# Gwynedd Show brag!



## Chiantina (Oct 16, 2012)

I haven't been around much lately what with the house move and subsequent renovation but we had a fab day out at the Gwynedd Show yesterday!!

Remy got the Imperial which is his third and also got the BOB! Darcy got her first Grand, the BOB and was named Best Burmese Adult!! They did well in their sides too!!

I have also noticed that Sir Joshua Purrkins got the Olympian - well done Carol!


----------



## jo-pop (May 27, 2011)

What great results!! Well done you. You must be proud.

When is your next show?


----------



## Vixxen (Jan 13, 2009)

well done 

my NFC boy got his 2nd PC certificate there yesterday too, however the table workers didn't write one out for him so I had to come home without it and hope they give the correct info to the GCCF.....not very happy about that.


----------



## JordanRose (Mar 10, 2012)

Wow! Well done you (and cats) !! 

You must have been bowled over, I bet your cheeks hurt from beaming


----------



## jo-pop (May 27, 2011)

Vixxen said:


> well done
> 
> my NFC boy got his 2nd PC certificate there yesterday too, however the table workers didn't write one out for him so I had to come home without it and hope they give the correct info to the GCCF.....not very happy about that.


They will send you the actual Premier certificate in the post. If you don't get it in 2 weeks call the show manager and tell her which judge it is. It's not the show manager who informs the GCCF of a PC. You have to apply for your title yourself when you have all 3.

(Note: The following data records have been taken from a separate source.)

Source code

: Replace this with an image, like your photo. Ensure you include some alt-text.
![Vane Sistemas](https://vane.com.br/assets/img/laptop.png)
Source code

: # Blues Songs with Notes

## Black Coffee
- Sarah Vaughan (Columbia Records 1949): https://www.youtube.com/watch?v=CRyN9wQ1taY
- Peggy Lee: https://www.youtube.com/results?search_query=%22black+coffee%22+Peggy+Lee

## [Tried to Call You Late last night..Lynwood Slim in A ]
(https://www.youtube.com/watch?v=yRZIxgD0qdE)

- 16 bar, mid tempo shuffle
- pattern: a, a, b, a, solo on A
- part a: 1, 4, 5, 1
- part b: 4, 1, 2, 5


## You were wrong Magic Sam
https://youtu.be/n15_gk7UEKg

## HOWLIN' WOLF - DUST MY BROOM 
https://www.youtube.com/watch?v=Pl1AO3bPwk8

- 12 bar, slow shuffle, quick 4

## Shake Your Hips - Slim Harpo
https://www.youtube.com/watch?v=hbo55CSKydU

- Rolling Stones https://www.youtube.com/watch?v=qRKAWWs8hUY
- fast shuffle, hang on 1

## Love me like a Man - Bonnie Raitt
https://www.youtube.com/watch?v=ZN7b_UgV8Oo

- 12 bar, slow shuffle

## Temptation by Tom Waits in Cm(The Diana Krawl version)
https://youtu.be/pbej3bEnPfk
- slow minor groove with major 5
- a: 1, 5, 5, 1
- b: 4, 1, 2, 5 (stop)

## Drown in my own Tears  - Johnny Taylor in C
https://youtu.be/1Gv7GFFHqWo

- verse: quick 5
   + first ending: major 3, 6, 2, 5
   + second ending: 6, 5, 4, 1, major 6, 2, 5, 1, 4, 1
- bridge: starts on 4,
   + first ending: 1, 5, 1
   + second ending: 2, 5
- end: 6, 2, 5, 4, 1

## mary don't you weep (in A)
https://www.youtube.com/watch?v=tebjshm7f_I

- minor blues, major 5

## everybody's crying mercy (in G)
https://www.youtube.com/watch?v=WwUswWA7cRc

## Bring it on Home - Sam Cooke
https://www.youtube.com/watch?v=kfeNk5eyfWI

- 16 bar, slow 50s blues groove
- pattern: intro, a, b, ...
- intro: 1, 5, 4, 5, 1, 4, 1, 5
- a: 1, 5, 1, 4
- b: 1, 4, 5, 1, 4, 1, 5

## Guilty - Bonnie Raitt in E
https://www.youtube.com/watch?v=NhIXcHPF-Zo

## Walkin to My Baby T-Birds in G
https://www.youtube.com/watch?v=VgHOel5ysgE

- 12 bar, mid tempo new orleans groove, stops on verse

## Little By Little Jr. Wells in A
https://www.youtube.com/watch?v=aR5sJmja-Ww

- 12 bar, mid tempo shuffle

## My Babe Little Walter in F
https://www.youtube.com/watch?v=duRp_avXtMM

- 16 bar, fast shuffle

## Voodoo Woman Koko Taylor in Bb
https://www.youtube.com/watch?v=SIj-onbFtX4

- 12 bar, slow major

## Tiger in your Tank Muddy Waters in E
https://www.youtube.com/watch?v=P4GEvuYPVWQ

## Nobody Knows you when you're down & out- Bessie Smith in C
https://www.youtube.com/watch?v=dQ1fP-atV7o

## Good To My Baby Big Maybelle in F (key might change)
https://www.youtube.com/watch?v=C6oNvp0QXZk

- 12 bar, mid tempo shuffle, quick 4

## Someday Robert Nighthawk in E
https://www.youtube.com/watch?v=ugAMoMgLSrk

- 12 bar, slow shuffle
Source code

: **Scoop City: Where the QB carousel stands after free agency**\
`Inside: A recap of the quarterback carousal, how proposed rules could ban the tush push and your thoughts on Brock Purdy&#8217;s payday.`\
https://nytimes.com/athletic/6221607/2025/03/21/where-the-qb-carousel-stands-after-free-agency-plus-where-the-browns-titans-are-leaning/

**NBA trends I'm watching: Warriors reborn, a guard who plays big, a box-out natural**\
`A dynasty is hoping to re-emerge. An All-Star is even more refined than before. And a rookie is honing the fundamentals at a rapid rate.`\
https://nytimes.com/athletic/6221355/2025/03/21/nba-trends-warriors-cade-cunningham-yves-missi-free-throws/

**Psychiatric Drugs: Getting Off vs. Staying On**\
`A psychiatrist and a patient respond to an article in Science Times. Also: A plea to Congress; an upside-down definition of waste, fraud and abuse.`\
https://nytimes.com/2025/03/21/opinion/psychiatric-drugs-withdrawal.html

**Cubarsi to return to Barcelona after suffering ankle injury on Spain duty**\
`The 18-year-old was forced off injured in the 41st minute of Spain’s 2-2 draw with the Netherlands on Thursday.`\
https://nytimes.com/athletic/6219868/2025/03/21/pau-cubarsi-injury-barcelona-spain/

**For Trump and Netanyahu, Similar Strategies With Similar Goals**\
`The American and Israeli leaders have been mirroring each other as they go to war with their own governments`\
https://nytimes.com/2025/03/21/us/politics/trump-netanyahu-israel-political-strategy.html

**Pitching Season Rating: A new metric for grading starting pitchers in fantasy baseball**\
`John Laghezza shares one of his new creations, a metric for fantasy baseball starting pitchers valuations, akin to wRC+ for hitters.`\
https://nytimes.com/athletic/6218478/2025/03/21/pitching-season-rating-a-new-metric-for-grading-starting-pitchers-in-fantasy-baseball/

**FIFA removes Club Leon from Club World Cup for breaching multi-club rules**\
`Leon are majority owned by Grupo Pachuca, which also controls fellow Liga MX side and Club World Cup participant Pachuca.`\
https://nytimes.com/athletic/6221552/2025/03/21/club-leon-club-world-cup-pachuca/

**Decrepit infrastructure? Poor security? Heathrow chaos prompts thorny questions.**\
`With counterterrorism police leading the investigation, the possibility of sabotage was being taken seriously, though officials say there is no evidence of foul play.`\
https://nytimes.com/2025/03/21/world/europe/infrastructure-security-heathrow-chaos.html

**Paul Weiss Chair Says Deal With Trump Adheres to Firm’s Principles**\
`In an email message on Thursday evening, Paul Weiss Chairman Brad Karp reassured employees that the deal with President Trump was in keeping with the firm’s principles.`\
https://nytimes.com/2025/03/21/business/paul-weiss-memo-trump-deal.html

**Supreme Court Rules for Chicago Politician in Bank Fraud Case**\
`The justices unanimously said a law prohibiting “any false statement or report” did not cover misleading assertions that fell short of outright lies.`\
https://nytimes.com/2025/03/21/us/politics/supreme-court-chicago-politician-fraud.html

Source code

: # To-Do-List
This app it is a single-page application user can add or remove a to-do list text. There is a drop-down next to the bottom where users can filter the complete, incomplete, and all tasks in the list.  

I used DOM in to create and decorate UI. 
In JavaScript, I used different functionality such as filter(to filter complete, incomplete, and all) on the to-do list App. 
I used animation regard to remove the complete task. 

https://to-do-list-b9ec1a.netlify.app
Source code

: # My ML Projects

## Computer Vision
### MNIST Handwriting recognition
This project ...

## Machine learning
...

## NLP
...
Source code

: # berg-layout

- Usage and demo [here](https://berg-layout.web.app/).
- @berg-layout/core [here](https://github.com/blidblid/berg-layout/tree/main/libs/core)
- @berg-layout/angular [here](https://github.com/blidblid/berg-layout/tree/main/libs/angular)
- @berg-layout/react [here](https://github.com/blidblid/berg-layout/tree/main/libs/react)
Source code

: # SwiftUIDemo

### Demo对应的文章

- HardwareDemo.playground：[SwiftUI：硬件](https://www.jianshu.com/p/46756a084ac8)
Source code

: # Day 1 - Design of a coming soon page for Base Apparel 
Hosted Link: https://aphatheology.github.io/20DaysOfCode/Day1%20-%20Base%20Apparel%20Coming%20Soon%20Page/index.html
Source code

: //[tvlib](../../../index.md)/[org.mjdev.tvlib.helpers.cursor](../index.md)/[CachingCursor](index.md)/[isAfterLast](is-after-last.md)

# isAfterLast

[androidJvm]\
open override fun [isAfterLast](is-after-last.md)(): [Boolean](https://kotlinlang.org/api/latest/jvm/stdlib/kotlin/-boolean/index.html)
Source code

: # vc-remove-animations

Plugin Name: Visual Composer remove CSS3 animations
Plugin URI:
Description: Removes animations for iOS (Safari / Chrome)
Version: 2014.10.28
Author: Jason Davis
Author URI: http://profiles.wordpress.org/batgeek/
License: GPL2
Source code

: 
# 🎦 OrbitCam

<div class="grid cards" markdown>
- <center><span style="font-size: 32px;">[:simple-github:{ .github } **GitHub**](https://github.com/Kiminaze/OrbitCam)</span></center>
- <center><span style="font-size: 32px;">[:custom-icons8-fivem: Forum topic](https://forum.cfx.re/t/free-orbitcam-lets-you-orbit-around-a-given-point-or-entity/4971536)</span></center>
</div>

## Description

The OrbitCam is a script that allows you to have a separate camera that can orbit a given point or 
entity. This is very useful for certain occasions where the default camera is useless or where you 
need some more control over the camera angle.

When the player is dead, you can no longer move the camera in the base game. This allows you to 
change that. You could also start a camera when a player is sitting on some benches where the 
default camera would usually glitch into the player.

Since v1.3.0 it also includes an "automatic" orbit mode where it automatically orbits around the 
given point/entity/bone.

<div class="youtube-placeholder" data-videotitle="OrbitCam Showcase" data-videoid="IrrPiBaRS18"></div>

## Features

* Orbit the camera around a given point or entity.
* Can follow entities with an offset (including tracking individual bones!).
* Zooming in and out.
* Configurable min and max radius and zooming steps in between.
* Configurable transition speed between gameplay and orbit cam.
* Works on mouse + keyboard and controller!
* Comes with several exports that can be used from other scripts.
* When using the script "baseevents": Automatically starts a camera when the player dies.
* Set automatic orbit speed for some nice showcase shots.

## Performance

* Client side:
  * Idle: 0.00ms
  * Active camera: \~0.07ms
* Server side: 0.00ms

Well done by the way :thumbup:


----------



## Vixxen (Jan 13, 2009)

jo-pop said:


> They will send you the actual Premier certificate in the post. If you don't get it in 2 weeks call the show manager and tell her which judge it is. It's not the show manager who informs the GCCF of a PC. You have to apply for your title yourself when you have all 3.
> 
> Well done by the way :thumbup:


I didn't mean claiming the title, show managers still have to put everything into the GCCF  as when you claim titles they do check. hopefully it will turn up in the post!  been showing for 20+ years and never had a certificate not given on the day until yesterday.


----------



## jo-pop (May 27, 2011)

Sorry I didn't read it properly, I thought you meant it was your 3rd pc and you were just waiting for your title. Sorry hun. 
I had a judge go home early ill once before she'd signed them off. Thankfully received it quickly


----------



## Chiantina (Oct 16, 2012)

jo-pop said:


> What great results!! Well done you. You must be proud.
> 
> When is your next show?


Chester on 10th August!

And yes, I am a very proud cat mummy!!


----------



## carolmanycats (May 18, 2009)

Belated congratulations on a great day!

Yes, Joshy got his Olympian, and BOC AND narrowly beaten 2 to 1 for Best pedigree pet as well so dead chuiffed with him. He also had a film crew following him round all day for a possible future series taster so was quite a star in many ways lol


----------



## Chiantina (Oct 16, 2012)

Yes, the film crew thing was a bit odd. I kept dodging them in case they wanted to talk to me as I didn't know what it was all about!


----------



## carolmanycats (May 18, 2009)

The crew was doing a supposed taster for a potential new series starring the comedy character Angelos Epithemiou (I had to Google him lol), by the time the day was over it had gone so well, apparently, that they were talking "pilot" and "some bits might be aired" instead of "taster not for broadcast"!!! How I got myself involved I am still not sure but somewhere along the line I allowed myself to be talked into it  Joshy was the true star though, he was an absolute darling with them


----------



## Chiantina (Oct 16, 2012)

How could Joshy be anything else!?! Be funny if it does air, I am definitely on camera a few times as I was stewarding so kept walking across!!


----------